I’m perplexed here regarding character sets and key limits.
It appears that the php-gacl database will not work if forced to a UTF-8 character set, because some of its key/indexes limits break 1000.
For example, if i create table by command:
create database openemr default character set utf8;
Then run the install script (choose i’ve already made the database), then i get several of these errors:
1071: Specified key was too long; max key length is 1000 bytes
Am I missing something, or would it be best to ensure the php-gacl database is utf8 compatible (probably simple to do). If i do reduce sizes of indexes/keys though will that make it difficult for migrating data (ie if a user wants to migrate their external php-gacl data into the embedded gacl database).
I’m looking at the GACL database structure and don’t understand how the database key is exceeding 1000 characters. I’ve read the forum posts describing the trouble but I can’t figure out how using three fields totalling 471 characters goes past the 1000 character limit.
Have you done research into why this is happening?
utf8 is a multi-byte character set. In Mysql, 1-3 bytes are stored for each character. In the index, I see that they choose to store 3 bytes regardless of the character’s actual length, so that limits you to 333 chars.

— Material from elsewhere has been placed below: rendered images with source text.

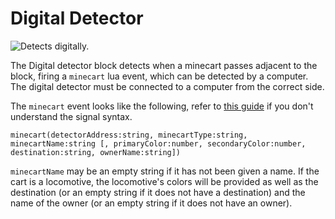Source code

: # Digital Detector

![Detects digitally.](block:computronics:computronics.detector)

The Digital detector block detects when a minecart passes adjacent to the block, firing a `minecart` lua event, which can be detected by a computer. The digital detector must be connected to a computer from the correct side.

The `minecart` event looks like the following, refer to [this guide](http://ocdoc.cil.li/component:signals) if you don't understand the signal syntax.

`minecart(detectorAddress:string, minecartType:string, minecartName:string [, primaryColor:number, secondaryColor:number, destination:string, ownerName:string])`

`minecartName` may be an empty string if it has not been given a name. If the cart is a locomotive, the locomotive's colors will be provided as well as the destination (or an empty string if it does not have a destination) and the name of the owner (or an empty string if it does not have an owner).
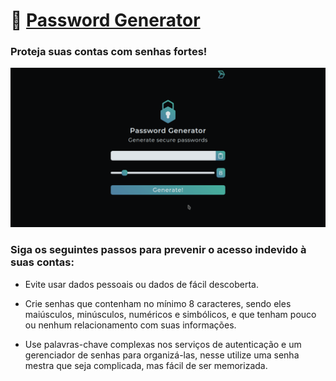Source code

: # 🔑 [Password Generator](https://darktechlc.github.io/passwordgenerator)

### Proteja suas contas com senhas fortes!

!["Password Generator Preview"](preview.gif)

### Siga os seguintes passos para prevenir o acesso indevido à suas contas:

- Evite usar dados pessoais ou dados de fácil descoberta.

- Crie senhas que contenham no mínimo 8 caracteres, sendo eles maiúsculos, minúsculos, numéricos e simbólicos, e que tenham pouco ou nenhum relacionamento com suas informações.

- Use palavras-chave complexas nos serviços de autenticação e um gerenciador de senhas para organizá-las, nesse utilize uma senha mestra que seja complicada, mas fácil de ser memorizada.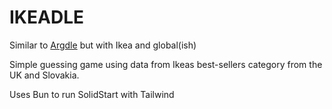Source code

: # IKEADLE

Similar to [Argdle](https://github.com/KeyanNamaghi/Argdle) but with Ikea and global(ish)

Simple guessing game using data from Ikeas best-sellers category from the UK and Slovakia.

Uses Bun to run SolidStart with Tailwind
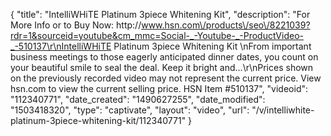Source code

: {
    "title": "IntelliWHiTE Platinum 3piece Whitening Kit",
    "description": "For More Info or to Buy Now: http:\/\/www.hsn.com\/products\/seo\/8221039?rdr=1&sourceid=youtube&cm_mmc=Social-_-Youtube-_-ProductVideo-_-510137\r\nIntelliWHiTE Platinum 3piece Whitening Kit \nFrom important business meetings to those eagerly anticipated dinner dates, you count on your beautiful smile to seal the deal. Keep it bright and...\r\nPrices shown on the previously recorded video may not represent the current price.  View hsn.com to view the current selling price. HSN Item #510137",
    "videoid": "112340771",
    "date_created": "1490627255",
    "date_modified": "1503418320",
    "type": "captivate",
    "layout": "video",
    "url": "\/v\/intelliwhite-platinum-3piece-whitening-kit\/112340771"
}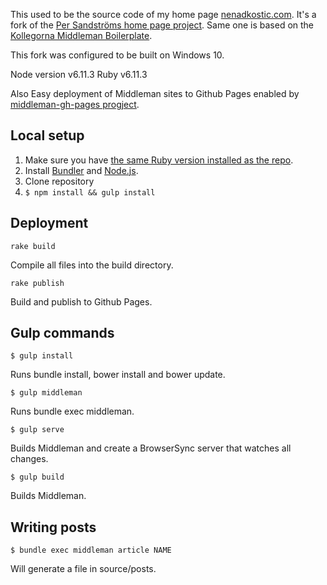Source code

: This used to be the source code of my home page [nenadkostic.com](http://nenadkostic.com). It's a fork of the [Per Sandströms home page project](https://github.com/persand/helloper.com). Same one is based on the [Kollegorna Middleman Boilerplate](https://github.com/kollegorna/middleman-boilerplate).

This fork was configured to be built on Windows 10.

Node version v6.11.3
Ruby v6.11.3

Also Easy deployment of Middleman sites to Github Pages enabled by [middleman-gh-pages progject](https://github.com/edgecase/middleman-gh-pages).


## Local setup

1. Make sure you have [the same Ruby version installed as the repo](https://github.com/persand/helloper/blob/master/.ruby-version).
2. Install [Bundler](https://rubygems.org/gems/bundler) and [Node.js](http://nodejs.org).
3. Clone repository
4. ``$ npm install && gulp install``

## Deployment

    rake build    

Compile all files into the build directory.

    rake publish 

Build and publish to Github Pages.

## Gulp commands

    $ gulp install

Runs bundle install, bower install and bower update.

    $ gulp middleman

Runs bundle exec middleman.

    $ gulp serve

Builds Middleman and create a BrowserSync server that watches all changes.

    $ gulp build

Builds Middleman.

## Writing posts

    $ bundle exec middleman article NAME

Will generate a file in source/posts.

Been taking a crash course in MySQL especially in regards to UTF-8. The default out of box MySQL settings are the ‘latin1’ character set and ‘latin1-swedish-ci’ collation, so this problem will only happen with users/developers who go out of their way to change the mysql defaults to UTF-8 (generally a bad idea if want to stay compatible with legacy applications).
There doesn’t seem to be any plans by MySQL to change their default character set of ‘latin1’ (MySQL 6 user manual still reports this is the default). Although it does appear like there are some in the debian threads that would like to change default character set to UTF-8; but again this wouldn’t be good for any legacy apps.
Although most of OpenEMR’s database is in UTF-8 format (there are actually some tables that are still ‘latin1’), it does fine because it actually explicitly creates these tables in UTF-8 (thus over-riding the ‘latin1’ default of mysql).
Converting php-gacl to UTF-8 doesn’t appear as simple as I initially thought. If the database creation script was a normal mysql script then it’s simple to limit the size of indexes and keys without decreasing the size of the actual data fields. However, php-gacl’s database installation script is in a XML ADODB schema, which doesn’t seem to allow this.
So, considering the time/testing required and the small audience whom are effected, I’m thinking the conversion of php-gacl to UTF-8 could be postponed until after 3.0 release (unless somebody knows of a very simple way to do it). It could be done along with a ADODB upgrade in future version of openemr.